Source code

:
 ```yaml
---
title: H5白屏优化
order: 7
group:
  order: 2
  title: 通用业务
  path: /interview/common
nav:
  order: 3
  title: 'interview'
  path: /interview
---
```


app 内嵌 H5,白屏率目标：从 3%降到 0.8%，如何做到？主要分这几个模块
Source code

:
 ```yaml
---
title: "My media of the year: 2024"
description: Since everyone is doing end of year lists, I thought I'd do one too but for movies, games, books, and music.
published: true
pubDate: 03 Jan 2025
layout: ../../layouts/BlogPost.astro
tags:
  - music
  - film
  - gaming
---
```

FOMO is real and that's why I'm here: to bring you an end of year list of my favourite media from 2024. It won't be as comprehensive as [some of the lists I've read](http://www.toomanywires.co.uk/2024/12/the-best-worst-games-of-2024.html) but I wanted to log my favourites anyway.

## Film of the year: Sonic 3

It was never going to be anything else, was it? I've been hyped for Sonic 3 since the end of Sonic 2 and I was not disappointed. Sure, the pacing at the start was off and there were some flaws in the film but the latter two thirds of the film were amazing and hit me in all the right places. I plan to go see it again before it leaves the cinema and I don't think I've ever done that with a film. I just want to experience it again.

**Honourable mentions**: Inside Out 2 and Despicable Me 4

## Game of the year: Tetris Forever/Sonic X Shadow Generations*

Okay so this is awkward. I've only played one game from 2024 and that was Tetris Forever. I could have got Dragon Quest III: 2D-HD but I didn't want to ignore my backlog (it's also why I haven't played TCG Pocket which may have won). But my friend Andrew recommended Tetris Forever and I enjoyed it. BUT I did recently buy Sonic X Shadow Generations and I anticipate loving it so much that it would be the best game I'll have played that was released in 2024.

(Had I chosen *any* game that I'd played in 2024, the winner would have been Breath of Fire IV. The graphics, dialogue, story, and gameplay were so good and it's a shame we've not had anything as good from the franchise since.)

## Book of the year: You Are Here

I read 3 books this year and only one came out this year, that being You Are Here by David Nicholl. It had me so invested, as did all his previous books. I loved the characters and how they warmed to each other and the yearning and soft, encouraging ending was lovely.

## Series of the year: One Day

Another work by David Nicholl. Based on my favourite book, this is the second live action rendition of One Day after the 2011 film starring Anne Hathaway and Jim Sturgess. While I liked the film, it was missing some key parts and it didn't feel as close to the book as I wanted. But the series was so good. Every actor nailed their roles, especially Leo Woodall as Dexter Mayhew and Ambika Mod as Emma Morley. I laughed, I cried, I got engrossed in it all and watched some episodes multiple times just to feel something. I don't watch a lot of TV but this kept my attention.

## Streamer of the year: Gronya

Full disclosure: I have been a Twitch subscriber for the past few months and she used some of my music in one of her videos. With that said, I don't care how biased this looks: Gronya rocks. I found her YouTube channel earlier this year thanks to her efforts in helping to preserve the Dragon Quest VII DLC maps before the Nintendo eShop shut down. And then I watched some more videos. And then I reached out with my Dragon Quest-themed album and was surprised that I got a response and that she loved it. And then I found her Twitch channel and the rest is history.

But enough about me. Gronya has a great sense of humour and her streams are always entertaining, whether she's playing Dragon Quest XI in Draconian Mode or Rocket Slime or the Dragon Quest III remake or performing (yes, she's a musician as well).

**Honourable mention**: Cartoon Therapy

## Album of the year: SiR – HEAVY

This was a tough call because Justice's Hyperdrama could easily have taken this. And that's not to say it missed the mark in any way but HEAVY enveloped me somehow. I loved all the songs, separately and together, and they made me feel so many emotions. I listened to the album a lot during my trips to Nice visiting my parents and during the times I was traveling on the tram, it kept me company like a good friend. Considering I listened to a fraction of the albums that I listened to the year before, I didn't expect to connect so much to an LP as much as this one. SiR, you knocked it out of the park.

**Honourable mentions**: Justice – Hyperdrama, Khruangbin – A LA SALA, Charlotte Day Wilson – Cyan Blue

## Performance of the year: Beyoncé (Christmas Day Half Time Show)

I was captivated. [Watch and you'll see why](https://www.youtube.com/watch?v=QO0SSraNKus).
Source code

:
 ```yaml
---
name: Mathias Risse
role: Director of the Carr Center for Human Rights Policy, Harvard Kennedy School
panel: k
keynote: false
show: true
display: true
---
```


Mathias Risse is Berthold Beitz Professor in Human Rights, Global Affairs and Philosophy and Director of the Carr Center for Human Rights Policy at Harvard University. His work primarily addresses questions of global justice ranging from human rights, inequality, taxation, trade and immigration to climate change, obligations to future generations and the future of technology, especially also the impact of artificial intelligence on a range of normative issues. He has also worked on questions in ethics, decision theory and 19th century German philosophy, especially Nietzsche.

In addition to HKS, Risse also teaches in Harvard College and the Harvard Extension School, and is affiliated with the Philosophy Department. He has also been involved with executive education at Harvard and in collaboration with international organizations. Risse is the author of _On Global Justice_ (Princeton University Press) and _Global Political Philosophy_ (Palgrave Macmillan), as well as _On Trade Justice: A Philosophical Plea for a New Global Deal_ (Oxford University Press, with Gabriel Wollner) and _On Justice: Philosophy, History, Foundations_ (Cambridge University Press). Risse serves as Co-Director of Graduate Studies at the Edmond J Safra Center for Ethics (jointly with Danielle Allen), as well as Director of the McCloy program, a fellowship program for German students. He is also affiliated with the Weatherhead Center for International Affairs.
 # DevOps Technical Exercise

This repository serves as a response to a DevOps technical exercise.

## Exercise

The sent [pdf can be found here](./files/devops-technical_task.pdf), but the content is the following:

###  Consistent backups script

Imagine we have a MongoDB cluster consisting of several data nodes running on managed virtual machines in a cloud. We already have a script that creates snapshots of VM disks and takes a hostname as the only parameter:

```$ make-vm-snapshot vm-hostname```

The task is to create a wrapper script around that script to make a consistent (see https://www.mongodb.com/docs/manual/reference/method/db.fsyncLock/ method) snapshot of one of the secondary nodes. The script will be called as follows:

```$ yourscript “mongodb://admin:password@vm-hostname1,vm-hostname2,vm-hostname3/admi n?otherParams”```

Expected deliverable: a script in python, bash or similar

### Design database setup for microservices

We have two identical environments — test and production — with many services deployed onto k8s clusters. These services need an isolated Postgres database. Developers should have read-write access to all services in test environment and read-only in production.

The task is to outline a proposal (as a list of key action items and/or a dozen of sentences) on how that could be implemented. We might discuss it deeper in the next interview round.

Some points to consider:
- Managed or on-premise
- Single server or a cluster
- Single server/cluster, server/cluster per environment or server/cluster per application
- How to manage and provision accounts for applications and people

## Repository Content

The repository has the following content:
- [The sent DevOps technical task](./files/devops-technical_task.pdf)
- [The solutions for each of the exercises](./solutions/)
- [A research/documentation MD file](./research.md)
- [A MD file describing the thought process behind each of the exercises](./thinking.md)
· · · ·
EXERCISE: Nothing but a number should be given: how many lines in the listing hold the word "nodes".

RESULT BELOW: 2